TASK TO COMPLETE: Output all of the data verbatim.

DATASET RECORDS:
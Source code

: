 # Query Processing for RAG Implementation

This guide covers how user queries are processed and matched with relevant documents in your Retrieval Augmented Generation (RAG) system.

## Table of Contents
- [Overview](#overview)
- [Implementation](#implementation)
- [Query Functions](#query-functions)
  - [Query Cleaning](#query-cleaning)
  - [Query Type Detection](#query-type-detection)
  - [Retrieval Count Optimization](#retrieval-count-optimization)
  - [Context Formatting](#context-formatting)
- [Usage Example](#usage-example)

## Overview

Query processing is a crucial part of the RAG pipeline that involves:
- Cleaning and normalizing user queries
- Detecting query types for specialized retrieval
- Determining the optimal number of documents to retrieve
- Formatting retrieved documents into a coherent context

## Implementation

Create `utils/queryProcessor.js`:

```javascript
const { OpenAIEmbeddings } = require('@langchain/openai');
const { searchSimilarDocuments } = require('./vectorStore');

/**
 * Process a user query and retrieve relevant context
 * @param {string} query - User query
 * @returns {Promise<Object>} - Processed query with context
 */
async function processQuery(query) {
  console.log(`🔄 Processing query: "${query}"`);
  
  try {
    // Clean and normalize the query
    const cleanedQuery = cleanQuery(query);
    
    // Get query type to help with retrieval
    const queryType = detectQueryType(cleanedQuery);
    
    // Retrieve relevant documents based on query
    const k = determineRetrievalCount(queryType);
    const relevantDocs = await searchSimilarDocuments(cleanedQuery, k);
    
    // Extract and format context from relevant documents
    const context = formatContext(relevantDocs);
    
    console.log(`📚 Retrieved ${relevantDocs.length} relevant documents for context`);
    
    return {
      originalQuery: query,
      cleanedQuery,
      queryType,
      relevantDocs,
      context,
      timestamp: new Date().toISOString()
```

RESULT:
Source code

: # Query Processing for RAG Implementation

This guide covers how user queries are processed and matched with relevant documents in your Retrieval Augmented Generation (RAG) system.

## Table of Contents
- [Overview](#overview)
- [Implementation](#implementation)
- [Query Functions](#query-functions)
  - [Query Cleaning](#query-cleaning)
  - [Query Type Detection](#query-type-detection)
  - [Retrieval Count Optimization](#retrieval-count-optimization)
  - [Context Formatting](#context-formatting)
- [Usage Example](#usage-example)

## Overview

Query processing is a crucial part of the RAG pipeline that involves:
- Cleaning and normalizing user queries
- Detecting query types for specialized retrieval
- Determining the optimal number of documents to retrieve
- Formatting retrieved documents into a coherent context

## Implementation

Create `utils/queryProcessor.js`:

```javascript
const { OpenAIEmbeddings } = require('@langchain/openai');
const { searchSimilarDocuments } = require('./vectorStore');

/**
 * Process a user query and retrieve relevant context
 * @param {string} query - User query
 * @returns {Promise<Object>} - Processed query with context
 */
async function processQuery(query) {
  console.log(`🔄 Processing query: "${query}"`);
  
  try {
    // Clean and normalize the query
    const cleanedQuery = cleanQuery(query);
    
    // Get query type to help with retrieval
    const queryType = detectQueryType(cleanedQuery);
    
    // Retrieve relevant documents based on query
    const k = determineRetrievalCount(queryType);
    const relevantDocs = await searchSimilarDocuments(cleanedQuery, k);
    
    // Extract and format context from relevant documents
    const context = formatContext(relevantDocs);
    
    console.log(`📚 Retrieved ${relevantDocs.length} relevant documents for context`);
    
    return {
      originalQuery: query,
      cleanedQuery,
      queryType,
      relevantDocs,
      context,
      timestamp: new Date().toISOString()
```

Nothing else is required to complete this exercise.